War epitaphs and memorials have a powerful way of encapsulating the profound emotions that surround the tribute to fallen soldiers, both as an expression of gratitude for their life sacrificed and as a reminder of the heavy cost of war. One such epitaph which has resonated with millions across the world is that found in the War Cemetery in Kohima, India. The epitaph reads:
“When you go home tell them of us and say,
For your tomorrow we gave our today.”
This poignant and evocative tribute is largely credited to John Maxwell Edmonds (1875-1958), an English classicist, poet, and writer. In this blog post, we will delve into who Edmonds was and the story behind the creation of this famous war epitaph.
John Maxwell Edmonds – The Man Behind the Words
Born in Sussex, into a family teeming with intellectual pedigree – his father being a well-respected scholar and his mother coming from a long line of clergymen – John Maxwell Edmonds displayed considerable talent in classics from a young age. After receiving his education at King’s College, Cambridge, he would go on to spend over three decades teaching at prestigious schools such as Winchester College, Eton College, and Charterhouse School.
Outside the classroom, Edmonds was an active writer and poet with strong interests in history and archaeology.

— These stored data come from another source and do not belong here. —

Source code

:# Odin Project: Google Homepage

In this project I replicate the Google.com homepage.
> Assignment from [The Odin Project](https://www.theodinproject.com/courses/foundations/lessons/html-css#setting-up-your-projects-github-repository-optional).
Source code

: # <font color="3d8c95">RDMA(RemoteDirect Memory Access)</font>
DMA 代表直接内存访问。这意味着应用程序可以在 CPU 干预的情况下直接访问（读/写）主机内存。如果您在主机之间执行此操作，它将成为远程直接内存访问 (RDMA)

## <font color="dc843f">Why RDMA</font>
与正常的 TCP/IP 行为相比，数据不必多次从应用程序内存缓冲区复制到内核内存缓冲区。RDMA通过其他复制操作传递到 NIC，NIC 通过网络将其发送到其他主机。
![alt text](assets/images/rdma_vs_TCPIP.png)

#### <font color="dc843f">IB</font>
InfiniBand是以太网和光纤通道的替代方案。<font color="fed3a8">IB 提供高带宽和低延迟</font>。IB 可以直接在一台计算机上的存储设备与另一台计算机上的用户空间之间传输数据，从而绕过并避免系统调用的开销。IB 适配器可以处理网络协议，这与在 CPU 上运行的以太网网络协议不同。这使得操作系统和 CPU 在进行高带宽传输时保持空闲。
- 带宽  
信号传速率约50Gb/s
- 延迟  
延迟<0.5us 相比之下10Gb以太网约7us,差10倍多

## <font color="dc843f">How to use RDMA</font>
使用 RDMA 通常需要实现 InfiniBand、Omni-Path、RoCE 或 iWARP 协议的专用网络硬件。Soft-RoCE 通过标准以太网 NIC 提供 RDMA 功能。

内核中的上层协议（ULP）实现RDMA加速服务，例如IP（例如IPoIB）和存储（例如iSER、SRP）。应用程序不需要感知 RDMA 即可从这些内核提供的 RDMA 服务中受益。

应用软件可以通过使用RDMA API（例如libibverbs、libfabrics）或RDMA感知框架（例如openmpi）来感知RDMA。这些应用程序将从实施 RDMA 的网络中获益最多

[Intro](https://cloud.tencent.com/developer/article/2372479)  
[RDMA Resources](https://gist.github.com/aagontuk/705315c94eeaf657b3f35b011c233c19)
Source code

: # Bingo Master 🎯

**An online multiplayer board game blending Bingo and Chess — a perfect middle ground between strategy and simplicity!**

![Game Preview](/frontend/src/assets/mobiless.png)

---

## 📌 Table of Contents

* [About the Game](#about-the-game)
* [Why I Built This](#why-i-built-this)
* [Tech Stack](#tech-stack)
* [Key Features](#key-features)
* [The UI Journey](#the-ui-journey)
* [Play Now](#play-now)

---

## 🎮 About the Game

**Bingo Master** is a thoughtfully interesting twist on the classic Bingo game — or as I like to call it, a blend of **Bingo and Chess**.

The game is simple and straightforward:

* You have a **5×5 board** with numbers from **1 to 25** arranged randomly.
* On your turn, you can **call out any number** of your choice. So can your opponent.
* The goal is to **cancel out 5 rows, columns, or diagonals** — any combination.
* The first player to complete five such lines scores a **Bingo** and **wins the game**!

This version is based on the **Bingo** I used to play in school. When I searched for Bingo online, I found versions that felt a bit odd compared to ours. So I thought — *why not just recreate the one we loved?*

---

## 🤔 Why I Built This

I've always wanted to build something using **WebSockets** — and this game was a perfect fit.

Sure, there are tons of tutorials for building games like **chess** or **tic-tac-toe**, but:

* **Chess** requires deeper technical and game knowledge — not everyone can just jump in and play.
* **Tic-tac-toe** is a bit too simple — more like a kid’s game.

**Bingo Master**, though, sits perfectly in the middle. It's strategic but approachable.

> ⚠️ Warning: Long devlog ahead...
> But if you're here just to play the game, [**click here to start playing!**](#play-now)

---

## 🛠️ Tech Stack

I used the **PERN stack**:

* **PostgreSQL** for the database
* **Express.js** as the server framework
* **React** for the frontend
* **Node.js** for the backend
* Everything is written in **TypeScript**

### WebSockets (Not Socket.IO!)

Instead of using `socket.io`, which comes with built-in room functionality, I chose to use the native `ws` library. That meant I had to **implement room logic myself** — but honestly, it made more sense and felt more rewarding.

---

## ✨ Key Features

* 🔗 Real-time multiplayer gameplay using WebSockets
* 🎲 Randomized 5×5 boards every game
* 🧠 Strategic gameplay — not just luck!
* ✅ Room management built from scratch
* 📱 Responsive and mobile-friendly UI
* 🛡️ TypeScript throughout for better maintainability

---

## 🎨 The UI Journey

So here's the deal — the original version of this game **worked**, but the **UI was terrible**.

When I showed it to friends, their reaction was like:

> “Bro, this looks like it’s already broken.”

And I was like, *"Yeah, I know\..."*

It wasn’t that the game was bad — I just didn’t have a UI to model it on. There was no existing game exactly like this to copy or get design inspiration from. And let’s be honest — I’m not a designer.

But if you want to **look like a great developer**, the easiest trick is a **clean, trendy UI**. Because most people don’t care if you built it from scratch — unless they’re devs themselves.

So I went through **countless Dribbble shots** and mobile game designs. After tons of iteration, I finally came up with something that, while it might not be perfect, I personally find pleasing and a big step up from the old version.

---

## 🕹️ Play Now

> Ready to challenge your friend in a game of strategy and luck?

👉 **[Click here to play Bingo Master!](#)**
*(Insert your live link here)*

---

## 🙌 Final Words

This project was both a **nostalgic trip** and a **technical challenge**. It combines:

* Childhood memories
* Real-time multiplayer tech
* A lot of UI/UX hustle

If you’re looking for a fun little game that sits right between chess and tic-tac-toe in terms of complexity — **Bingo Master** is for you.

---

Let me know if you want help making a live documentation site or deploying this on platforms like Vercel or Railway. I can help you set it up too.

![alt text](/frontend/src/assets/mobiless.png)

He wrote many poems in both Latin and Greek – receiving recognition for his Latin compositions – as well as various books on Western literature including “Anthologia Latina” and “Anthologia Graeca”.
The Creation of the Kohima Epitaph
It is widely accepted that Edmonds first penned what would become known as the “Kohima Epitaph” as part of a larger series of epitaphs titled “Four Epitaphs.” These were published in “The Times” newspaper on February 6th, 1918. Although somewhat modified from its original form, it was no doubt this publication that brought these lines to wider notice.
The Battle of Kohima took place between April and June 1944 during World War II between the British Empire’s Fourteenth Army and units from Japan’s Fifteenth Army. The battle raged on for months over control of the town of Kohima, situated in northeast India near its border with Burma (now Myanmar). Despite being heavily outnumbered by their Japanese counterparts, British forces managed to hold their ground thanks to tenacious resistance fighting.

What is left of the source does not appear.